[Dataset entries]

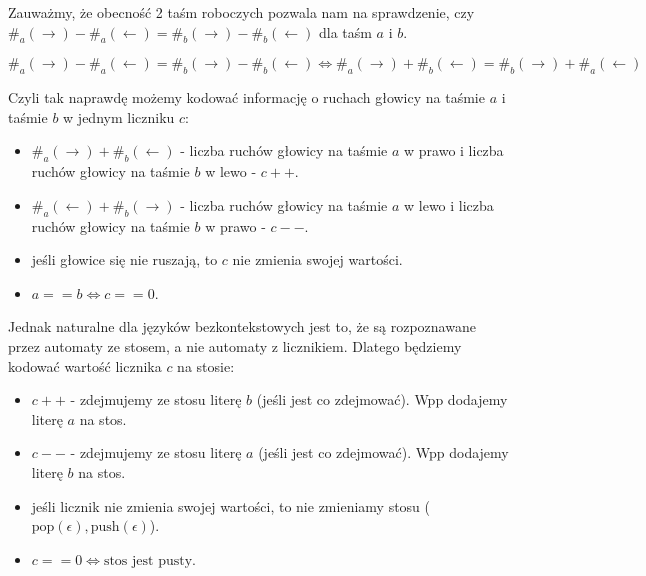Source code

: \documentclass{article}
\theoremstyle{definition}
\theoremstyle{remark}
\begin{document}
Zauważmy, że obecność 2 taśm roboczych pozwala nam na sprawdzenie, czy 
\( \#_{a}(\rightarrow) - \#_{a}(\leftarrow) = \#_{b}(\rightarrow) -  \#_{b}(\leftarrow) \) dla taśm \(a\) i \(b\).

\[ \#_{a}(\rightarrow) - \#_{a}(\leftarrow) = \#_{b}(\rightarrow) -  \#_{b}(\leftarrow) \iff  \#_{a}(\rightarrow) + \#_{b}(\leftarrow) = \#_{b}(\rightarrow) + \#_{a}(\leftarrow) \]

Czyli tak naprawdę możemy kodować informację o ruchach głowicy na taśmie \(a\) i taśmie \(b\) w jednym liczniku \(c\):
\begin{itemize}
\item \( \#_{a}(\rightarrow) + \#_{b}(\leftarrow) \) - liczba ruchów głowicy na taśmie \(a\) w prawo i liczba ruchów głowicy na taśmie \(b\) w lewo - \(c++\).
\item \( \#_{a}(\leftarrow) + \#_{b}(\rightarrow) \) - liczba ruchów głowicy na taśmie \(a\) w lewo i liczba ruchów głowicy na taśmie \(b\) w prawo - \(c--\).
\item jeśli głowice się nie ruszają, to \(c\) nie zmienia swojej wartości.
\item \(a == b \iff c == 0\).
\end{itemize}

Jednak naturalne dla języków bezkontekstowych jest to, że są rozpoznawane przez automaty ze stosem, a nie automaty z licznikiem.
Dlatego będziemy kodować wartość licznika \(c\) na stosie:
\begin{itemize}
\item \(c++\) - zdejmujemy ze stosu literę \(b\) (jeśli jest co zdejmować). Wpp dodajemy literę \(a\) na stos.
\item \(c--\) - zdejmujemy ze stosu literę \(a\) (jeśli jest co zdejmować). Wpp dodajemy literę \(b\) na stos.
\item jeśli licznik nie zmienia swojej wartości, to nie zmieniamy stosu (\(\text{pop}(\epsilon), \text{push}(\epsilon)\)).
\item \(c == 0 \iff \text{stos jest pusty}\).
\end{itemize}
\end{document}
--
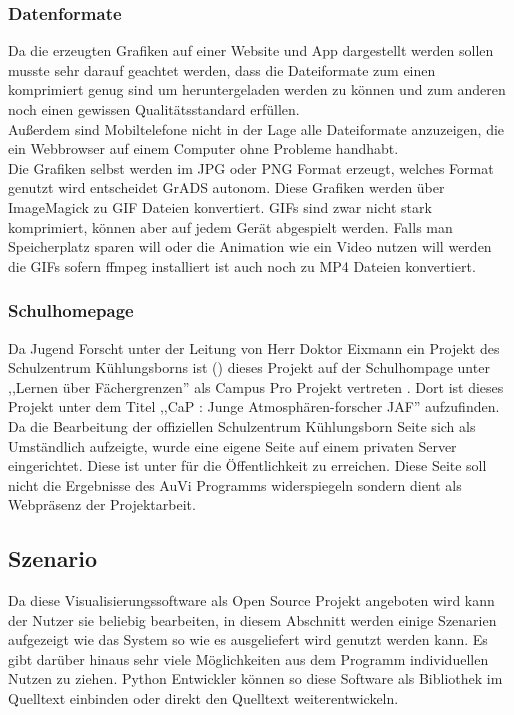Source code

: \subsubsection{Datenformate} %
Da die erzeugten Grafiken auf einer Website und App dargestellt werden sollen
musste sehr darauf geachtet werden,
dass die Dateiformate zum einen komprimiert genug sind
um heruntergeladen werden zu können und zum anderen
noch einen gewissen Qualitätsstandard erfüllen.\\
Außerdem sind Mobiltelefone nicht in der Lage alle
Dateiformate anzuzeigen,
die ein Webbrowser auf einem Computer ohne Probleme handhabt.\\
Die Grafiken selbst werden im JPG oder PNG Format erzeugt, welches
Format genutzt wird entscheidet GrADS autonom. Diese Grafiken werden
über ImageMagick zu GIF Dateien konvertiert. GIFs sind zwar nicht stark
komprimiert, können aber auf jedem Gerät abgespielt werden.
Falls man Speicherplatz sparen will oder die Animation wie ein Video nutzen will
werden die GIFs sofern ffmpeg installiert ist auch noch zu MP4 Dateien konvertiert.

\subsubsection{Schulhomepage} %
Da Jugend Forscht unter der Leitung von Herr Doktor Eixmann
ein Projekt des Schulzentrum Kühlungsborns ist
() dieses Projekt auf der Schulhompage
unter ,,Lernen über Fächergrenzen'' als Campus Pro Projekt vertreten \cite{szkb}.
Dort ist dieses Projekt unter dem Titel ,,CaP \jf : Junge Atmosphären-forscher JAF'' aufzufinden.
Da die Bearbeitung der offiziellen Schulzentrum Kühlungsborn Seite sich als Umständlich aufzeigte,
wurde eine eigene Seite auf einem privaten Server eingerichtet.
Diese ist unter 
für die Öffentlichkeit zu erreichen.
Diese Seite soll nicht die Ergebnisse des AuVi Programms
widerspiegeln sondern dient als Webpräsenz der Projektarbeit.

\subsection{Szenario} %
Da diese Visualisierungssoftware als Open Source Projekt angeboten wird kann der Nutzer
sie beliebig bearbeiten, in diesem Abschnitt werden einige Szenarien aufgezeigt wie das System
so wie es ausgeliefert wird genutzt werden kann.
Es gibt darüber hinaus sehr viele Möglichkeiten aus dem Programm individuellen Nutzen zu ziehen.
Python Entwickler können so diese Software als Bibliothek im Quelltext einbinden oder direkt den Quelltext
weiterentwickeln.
==
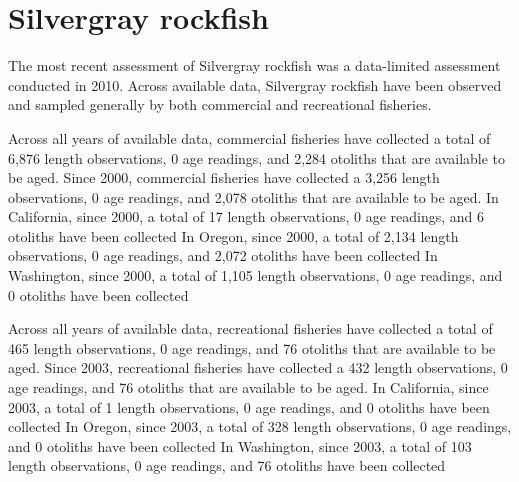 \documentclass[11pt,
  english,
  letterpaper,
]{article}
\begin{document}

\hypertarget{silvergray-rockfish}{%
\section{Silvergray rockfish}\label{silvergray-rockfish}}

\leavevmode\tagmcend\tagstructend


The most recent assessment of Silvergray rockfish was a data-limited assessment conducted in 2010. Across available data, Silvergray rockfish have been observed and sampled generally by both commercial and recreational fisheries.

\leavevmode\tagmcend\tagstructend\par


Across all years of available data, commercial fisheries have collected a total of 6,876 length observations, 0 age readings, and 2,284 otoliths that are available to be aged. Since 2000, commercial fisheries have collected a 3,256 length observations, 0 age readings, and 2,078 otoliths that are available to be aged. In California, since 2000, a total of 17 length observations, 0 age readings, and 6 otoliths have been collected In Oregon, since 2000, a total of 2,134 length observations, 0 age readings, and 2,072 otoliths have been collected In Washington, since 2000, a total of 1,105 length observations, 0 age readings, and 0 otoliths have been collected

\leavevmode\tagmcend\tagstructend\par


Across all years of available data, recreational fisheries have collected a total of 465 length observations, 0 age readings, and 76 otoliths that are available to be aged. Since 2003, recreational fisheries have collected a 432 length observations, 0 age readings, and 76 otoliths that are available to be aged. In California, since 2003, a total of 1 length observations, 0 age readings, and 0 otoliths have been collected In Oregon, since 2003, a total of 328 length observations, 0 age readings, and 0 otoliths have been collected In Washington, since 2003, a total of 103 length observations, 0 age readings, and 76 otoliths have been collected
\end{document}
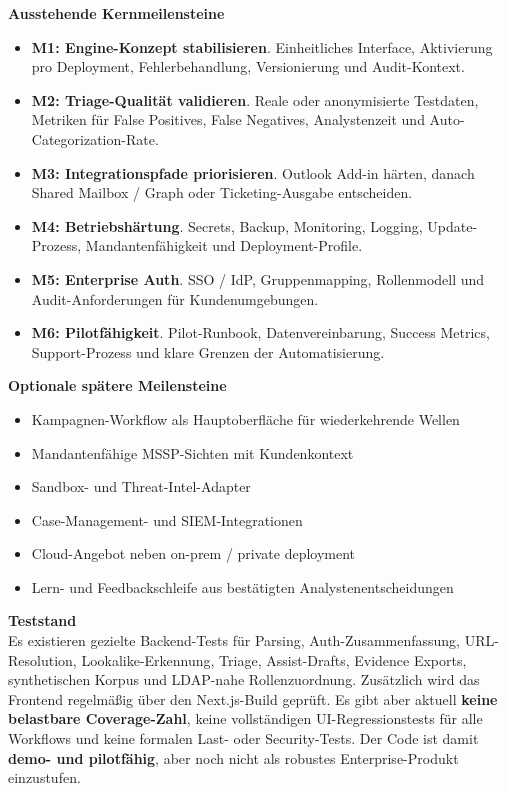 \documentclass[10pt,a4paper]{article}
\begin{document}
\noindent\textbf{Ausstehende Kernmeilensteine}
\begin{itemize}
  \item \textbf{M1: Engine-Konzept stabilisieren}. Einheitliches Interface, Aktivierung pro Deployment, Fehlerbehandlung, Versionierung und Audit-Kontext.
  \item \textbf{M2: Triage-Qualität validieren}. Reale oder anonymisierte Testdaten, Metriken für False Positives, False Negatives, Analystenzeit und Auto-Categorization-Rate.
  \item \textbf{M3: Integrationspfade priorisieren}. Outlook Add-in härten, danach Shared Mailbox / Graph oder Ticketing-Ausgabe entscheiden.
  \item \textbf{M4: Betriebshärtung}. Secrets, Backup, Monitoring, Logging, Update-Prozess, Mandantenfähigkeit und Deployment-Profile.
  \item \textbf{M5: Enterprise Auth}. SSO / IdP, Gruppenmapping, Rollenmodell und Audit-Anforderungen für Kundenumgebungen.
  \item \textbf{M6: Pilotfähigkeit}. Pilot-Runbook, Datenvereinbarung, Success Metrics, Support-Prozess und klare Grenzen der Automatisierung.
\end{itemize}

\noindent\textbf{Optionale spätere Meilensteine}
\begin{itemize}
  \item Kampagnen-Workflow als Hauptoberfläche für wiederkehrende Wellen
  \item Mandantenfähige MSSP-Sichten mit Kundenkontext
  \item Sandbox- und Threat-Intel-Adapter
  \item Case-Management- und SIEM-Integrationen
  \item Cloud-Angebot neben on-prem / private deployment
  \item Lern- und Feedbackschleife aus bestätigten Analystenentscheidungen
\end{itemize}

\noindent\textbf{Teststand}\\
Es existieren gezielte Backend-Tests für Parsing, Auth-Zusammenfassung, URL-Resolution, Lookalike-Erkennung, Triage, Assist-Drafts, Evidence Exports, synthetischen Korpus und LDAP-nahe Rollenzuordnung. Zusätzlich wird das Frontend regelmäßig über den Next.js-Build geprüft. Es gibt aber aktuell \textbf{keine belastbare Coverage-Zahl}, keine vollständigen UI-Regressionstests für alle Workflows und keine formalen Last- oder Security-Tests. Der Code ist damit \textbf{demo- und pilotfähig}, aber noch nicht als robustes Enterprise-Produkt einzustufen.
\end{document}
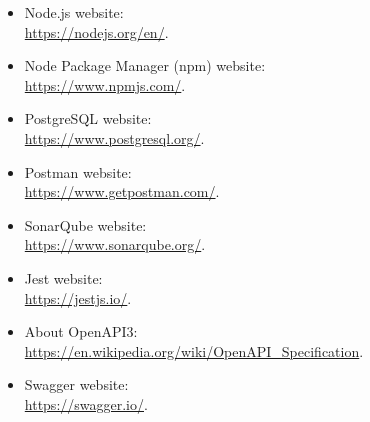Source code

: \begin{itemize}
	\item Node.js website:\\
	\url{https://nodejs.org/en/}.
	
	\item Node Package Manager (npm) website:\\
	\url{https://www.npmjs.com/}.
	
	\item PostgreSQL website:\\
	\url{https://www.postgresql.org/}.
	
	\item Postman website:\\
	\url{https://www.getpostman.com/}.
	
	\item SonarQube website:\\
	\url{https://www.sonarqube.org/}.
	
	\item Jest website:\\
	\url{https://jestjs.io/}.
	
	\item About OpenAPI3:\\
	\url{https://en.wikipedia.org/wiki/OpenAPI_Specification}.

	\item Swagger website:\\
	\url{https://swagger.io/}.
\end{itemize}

** Work request **
The answer is a count and nothing more: lines above that contain "lewo".

** Task response **
2